6.

ROCK PICKS AND LASERS

In nearly twenty years of digging whales on every continent, the number of times I had ever found a complete skeleton of a fossil whale was exactly zero. It’s not to say that it doesn’t happen for other people—but it certainly isn’t routine. The rarity of a single, complete fossil whale skeleton is a major aspect of why Cerro Ballena was so confounding: any one of its beautifully preserved skeletons would have been a discovery worthy of celebrating (and agonizing over its salvage); dozens of them yards apart demanded some kind of explanation. And a plan.

Up until I realized the full scope of Cerro Ballena, my fieldwork in Chile had consisted of several years of low-risk science focusing on paleontological essentials: measuring the thickness of fossil-bearing rock sequences at different places throughout the heavily fragmented Caldera Basin and connecting these blocks by linking rock units of similar type and appearance. The end goal was understanding how the Humboldt Current was different in the past.

Playing it safe was a sure bet for delivering results, as a matter of science politics. Our grant funders would demand results from our expedition. Making good on the stated mission mattered to the team, especially to me, as principal investigator—the lead scientist on the grant. Successful delivery meant many publications, ideally in the best journals. As someone just starting his career at a major institution, I felt added pressure to deliver. To my mind, that meant sticking to the plan and tying together a coherent story, not getting mired in too big of a side project with uncertain rewards.

But I couldn’t unsee Cerro Ballena, nor did I want to. It glowed with significance, and it was the kind of unparalleled site that could boost the career of everyone associated with it (should it be successfully reported). Whatever explained the density and completeness of the skeletons was also surely an interesting scientific story, especially for understanding the evolution of whales in ocean ecosystems.
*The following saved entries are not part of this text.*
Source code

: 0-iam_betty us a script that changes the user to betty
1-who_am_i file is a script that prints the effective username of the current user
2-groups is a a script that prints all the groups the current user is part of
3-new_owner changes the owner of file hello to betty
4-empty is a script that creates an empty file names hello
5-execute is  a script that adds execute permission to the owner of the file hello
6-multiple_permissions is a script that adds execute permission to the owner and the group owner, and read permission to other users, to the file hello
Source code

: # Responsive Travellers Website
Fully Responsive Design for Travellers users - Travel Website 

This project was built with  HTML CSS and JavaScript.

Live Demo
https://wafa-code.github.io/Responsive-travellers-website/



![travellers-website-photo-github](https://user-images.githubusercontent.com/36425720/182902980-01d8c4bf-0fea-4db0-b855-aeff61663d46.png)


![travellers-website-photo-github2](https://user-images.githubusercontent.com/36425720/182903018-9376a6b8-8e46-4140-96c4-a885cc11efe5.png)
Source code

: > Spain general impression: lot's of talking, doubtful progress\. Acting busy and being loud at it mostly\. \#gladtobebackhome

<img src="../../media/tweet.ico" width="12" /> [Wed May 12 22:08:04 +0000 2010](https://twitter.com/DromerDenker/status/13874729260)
But we needed to somehow wrap our minds around essential facts about the site before we could make any conclusions about how Cerro Ballena came to be or what it could tell us.

It seemed obvious that the sheer abundance of big whales at the site—clearly belonging to a species of extinct rorqual—was an important part of the puzzle. Getting more facts about those whales, however, would be daunting. A single whale skeleton might contain as many as two hundred bones, some as heavy as bowling balls or cumbersome as fallen tree limbs, topped off by a skull the size of a grand piano. Collecting a single whale skeleton, even one less complete than those at Cerro Ballena, requires coordinated effort by more than one person, usually over several days. First, you begin with what bone is available on the surface, and get on your hands and knees to inspect it—if it’s not too fragile, there’s no harm in carefully exposing it a bit more, by brushstroke, until you know what’s there. Generally we try to save the time-consuming, detail-oriented work for the lab, but the bones can’t get there unless they’re exhumed from the ground. That means trenching a judicious perimeter around them and then wrapping them in plaster bandages that dry and form a hard cocoon. This protective shell allows us to securely pop the block containing the fossil out of the ground and bring it back to the lab for more work. Straightforward, but time-consuming when you’re dealing with skeletal elements the size of furniture pieces.

When bones are scattered loosely all over the place, as is often the case, then the excavation becomes more like a crime scene, involving a grid (usually string hooked over nails or rebar) overlying the area to map out the position of each bone. The grid makes the relationships among all the bones clear and allows us to plot their locations on a sheet of paper. Then, after plotting, each bone is cataloged and removed individually, or sometimes collectively in small jackets, like the larger blocks. It’s painstaking work.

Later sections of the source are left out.